**Requirement**
For the entries that follow, restate word for word the line containing "registerBeanDefinitions 方法注册bean 定义。", the line containing "###### 2. 追踪一下源码", and every line that lies between them.

**Data records**
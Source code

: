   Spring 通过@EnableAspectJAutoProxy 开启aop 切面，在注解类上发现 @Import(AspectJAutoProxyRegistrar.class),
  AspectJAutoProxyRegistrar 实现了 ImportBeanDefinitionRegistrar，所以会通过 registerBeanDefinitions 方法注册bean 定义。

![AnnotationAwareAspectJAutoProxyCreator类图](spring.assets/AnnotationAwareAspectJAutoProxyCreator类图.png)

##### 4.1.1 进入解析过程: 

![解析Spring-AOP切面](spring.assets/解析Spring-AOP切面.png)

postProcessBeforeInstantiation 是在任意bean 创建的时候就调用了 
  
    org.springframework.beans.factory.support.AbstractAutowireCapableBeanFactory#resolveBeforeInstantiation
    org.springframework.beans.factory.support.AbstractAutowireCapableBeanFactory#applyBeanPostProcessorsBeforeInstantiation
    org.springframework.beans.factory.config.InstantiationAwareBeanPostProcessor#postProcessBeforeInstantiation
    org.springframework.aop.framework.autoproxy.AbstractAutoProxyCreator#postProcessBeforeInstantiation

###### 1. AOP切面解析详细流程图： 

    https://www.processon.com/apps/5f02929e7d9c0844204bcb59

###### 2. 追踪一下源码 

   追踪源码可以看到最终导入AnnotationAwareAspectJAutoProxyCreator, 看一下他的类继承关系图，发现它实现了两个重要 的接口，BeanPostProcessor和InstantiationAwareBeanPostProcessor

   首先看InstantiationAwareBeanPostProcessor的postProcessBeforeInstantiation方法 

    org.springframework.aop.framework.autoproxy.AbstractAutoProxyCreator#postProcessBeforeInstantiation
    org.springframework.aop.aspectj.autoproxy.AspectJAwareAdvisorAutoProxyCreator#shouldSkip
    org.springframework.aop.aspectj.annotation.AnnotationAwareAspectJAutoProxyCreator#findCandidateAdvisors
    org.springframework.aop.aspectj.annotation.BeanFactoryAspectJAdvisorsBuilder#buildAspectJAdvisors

**Answer for the task**
  AspectJAutoProxyRegistrar 实现了 ImportBeanDefinitionRegistrar，所以会通过 registerBeanDefinitions 方法注册bean 定义。

![AnnotationAwareAspectJAutoProxyCreator类图](spring.assets/AnnotationAwareAspectJAutoProxyCreator类图.png)

##### 4.1.1 进入解析过程: 

![解析Spring-AOP切面](spring.assets/解析Spring-AOP切面.png)

postProcessBeforeInstantiation 是在任意bean 创建的时候就调用了 
  
    org.springframework.beans.factory.support.AbstractAutowireCapableBeanFactory#resolveBeforeInstantiation
    org.springframework.beans.factory.support.AbstractAutowireCapableBeanFactory#applyBeanPostProcessorsBeforeInstantiation
    org.springframework.beans.factory.config.InstantiationAwareBeanPostProcessor#postProcessBeforeInstantiation
    org.springframework.aop.framework.autoproxy.AbstractAutoProxyCreator#postProcessBeforeInstantiation

###### 1. AOP切面解析详细流程图： 

    https://www.processon.com/apps/5f02929e7d9c0844204bcb59

###### 2. 追踪一下源码 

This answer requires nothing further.